How can an employer avoid discrimination when applying the English language requirement for public-sector workers?
Under part 7 of the Immigration Act 2016, public authorities are required to ensure that each person who works for them in a customer-facing role speaks fluent English (or Welsh, in Wales). The Act requires authorities to have a procedure in place to allow members of the public to make a complaint if they think that the authority is not complying with the duty. Public-sector employers should be aware of the risk of race or disability discrimination when enforcing the fluency requirement and when dealing with complaints about the fluency of employees.
Public authorities must have regard to the statutory Code of practice on the English language requirements for public-sector workers when deciding how to enforce the fluency requirement. The code states that all job applicants and workers should be treated in the same way, regardless of nationality or ethnic origin. It states that authorities should make clear in their complaints procedure that complaints about a staff member's accent, dialect, manner or tone of communication, origin or nationality will not be considered a legitimate complaint.

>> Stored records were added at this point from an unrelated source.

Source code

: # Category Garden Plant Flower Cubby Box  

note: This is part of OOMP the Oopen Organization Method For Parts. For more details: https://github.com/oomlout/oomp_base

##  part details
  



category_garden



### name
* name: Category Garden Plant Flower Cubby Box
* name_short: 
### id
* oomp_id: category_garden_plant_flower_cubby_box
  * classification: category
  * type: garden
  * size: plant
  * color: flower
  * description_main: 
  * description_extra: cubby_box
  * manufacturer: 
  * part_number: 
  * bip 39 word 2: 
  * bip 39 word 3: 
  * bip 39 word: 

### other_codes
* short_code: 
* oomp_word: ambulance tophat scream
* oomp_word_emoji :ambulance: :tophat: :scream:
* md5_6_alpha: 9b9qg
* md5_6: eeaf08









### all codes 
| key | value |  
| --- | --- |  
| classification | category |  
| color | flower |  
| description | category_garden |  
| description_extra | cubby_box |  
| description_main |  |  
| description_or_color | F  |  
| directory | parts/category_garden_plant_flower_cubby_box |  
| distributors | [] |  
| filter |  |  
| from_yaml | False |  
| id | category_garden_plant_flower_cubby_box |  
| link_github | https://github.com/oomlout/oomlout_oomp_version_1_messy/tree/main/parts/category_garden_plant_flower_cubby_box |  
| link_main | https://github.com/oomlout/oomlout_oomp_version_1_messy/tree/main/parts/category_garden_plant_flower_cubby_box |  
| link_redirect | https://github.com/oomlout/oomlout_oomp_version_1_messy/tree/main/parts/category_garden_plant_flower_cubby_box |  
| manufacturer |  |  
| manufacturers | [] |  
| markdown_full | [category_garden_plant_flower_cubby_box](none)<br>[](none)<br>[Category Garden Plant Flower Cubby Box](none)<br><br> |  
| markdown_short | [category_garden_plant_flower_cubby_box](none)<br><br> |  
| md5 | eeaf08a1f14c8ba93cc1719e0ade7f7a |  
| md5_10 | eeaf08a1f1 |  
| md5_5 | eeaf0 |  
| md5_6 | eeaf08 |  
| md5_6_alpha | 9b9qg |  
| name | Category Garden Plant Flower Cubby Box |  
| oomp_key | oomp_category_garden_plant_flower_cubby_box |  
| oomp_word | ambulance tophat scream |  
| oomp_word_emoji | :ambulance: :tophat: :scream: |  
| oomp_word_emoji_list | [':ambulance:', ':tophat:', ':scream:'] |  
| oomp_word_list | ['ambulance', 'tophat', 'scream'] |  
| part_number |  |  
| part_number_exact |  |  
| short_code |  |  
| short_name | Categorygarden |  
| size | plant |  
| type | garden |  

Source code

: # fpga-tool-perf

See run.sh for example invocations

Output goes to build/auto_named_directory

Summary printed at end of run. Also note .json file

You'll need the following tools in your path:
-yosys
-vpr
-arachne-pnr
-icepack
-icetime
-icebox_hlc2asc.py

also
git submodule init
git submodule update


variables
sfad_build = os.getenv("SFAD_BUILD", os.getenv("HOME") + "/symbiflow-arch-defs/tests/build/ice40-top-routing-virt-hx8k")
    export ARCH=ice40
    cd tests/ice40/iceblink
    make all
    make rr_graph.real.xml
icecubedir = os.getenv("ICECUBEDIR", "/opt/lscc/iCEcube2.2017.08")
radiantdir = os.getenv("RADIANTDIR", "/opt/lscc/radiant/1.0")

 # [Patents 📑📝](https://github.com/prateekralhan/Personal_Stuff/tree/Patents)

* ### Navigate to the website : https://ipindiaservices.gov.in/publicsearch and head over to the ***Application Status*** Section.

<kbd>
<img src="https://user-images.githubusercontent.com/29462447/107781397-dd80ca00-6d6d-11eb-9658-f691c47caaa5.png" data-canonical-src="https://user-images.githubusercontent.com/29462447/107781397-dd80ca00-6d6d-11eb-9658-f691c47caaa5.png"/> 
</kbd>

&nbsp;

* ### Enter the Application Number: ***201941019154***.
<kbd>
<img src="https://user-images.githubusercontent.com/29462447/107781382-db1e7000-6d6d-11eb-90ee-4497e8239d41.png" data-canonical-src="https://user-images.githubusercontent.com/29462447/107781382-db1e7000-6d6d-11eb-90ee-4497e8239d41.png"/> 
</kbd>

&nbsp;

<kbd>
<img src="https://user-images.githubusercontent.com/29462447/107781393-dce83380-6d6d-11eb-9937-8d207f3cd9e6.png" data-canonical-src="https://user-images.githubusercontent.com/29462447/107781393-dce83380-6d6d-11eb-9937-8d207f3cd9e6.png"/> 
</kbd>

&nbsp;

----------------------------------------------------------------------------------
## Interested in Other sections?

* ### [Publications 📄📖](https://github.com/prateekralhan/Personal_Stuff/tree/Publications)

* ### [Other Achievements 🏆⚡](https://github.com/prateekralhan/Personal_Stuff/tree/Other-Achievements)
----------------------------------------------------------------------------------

On the face of it, the requirement to speak fluent English or Welsh places employees of nationalities or origins that do not have English or Welsh as a first language at a disadvantage. Therefore, to defend claims of indirect race discrimination, employers may be required to justify their implementation of the duty, for example by being able to demonstrate that the fluency standard applied is no higher than necessary for the particular role, and giving employees reasonable support to attain the standard.
Employers must continue to comply with their duty to make reasonable adjustments in relation to employees or job applicants with disabilities that affect their verbal communication. The fluency duty will be met if a worker communicates through a sign language interpreter who speaks English or Welsh to the necessary standard for the role.
Public-sector employers will need to balance compliance with the language requirement with the need to avoid unlawful discrimination. They must also have regard to the need to eliminate discrimination and advance equal opportunities under the public sector equality duty.